→ Study material
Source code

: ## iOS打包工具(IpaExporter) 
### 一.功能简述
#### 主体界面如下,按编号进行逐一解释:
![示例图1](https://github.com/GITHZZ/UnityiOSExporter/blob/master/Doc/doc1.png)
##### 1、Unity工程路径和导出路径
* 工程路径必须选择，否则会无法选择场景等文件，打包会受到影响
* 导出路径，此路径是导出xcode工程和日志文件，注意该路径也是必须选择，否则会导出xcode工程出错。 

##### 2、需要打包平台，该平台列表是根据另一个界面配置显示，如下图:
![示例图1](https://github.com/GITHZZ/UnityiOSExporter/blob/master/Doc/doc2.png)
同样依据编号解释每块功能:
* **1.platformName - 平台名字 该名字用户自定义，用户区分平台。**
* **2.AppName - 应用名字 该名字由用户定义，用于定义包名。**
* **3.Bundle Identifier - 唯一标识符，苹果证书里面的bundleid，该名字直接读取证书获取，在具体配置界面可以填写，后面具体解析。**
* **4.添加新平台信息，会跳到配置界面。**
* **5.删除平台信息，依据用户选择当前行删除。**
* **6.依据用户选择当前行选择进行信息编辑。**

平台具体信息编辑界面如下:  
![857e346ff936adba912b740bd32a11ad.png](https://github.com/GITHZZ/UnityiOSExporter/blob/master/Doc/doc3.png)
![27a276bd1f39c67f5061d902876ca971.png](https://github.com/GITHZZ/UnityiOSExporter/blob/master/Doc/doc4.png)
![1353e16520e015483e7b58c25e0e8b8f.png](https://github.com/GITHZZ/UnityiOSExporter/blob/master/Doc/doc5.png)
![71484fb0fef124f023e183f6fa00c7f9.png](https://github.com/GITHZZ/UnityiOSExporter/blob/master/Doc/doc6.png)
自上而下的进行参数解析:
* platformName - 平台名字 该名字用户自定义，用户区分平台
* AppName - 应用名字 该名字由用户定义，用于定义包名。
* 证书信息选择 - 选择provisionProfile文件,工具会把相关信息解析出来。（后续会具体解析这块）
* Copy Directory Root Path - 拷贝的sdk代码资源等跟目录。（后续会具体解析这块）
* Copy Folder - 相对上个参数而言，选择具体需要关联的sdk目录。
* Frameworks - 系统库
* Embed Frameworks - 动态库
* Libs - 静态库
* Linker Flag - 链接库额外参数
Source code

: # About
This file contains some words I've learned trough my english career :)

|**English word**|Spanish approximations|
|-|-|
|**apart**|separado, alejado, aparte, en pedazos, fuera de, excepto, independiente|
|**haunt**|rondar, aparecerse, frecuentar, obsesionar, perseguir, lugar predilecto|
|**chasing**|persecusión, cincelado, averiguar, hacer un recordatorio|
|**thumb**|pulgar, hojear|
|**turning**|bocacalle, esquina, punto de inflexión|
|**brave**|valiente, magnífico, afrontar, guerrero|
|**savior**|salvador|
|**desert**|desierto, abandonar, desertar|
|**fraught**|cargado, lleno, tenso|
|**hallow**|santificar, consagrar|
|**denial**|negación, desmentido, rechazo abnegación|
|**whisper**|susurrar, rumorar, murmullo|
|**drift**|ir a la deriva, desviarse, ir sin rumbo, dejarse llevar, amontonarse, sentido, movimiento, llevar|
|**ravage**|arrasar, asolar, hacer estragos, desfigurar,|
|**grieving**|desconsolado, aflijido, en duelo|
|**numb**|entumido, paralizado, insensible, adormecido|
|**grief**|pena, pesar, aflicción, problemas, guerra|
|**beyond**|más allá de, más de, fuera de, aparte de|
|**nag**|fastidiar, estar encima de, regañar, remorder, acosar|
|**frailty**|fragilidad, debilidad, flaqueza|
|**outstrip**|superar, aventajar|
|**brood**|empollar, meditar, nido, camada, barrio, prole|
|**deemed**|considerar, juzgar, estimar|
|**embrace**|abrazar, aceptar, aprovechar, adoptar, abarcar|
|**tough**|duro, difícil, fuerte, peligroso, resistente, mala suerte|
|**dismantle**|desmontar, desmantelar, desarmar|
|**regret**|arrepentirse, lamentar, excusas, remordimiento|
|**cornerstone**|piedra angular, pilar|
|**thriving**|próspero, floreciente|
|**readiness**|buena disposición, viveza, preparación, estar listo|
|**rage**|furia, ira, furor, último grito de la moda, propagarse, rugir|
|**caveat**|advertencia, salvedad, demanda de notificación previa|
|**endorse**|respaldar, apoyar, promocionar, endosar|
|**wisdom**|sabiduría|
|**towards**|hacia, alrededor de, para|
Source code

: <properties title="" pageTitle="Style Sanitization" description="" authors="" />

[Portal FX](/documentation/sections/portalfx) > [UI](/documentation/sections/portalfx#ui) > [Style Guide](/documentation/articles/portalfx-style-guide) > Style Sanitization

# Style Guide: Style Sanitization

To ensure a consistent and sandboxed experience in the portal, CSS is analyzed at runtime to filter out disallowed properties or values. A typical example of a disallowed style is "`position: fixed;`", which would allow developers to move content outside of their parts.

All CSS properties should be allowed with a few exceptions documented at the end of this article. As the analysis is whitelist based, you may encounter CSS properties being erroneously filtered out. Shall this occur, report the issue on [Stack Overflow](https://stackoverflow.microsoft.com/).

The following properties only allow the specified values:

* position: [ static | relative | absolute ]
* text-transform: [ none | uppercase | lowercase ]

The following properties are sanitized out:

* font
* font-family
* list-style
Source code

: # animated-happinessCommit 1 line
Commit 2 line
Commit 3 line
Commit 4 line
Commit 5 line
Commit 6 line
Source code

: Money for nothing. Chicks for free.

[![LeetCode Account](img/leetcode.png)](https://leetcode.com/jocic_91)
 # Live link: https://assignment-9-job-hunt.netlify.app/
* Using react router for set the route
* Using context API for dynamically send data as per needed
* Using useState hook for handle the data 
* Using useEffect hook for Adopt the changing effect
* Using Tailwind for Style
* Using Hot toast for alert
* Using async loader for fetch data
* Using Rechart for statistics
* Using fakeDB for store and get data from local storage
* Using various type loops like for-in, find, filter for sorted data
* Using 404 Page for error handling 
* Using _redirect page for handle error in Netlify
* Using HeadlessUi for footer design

→ Task to carry out
Take the line that contains "Commit 2 line" and every line after it in the material above. Set those lines down exactly and nothing more.

→ Solution below
Commit 2 line
Commit 3 line
Commit 4 line
Commit 5 line
Commit 6 line
Source code

: Money for nothing. Chicks for free.

[![LeetCode Account](img/leetcode.png)](https://leetcode.com/jocic_91)
 # Live link: https://assignment-9-job-hunt.netlify.app/
* Using react router for set the route
* Using context API for dynamically send data as per needed
* Using useState hook for handle the data 
* Using useEffect hook for Adopt the changing effect
* Using Tailwind for Style
* Using Hot toast for alert
* Using async loader for fetch data
* Using Rechart for statistics
* Using fakeDB for store and get data from local storage
* Using various type loops like for-in, find, filter for sorted data
* Using 404 Page for error handling 
* Using _redirect page for handle error in Netlify
* Using HeadlessUi for footer design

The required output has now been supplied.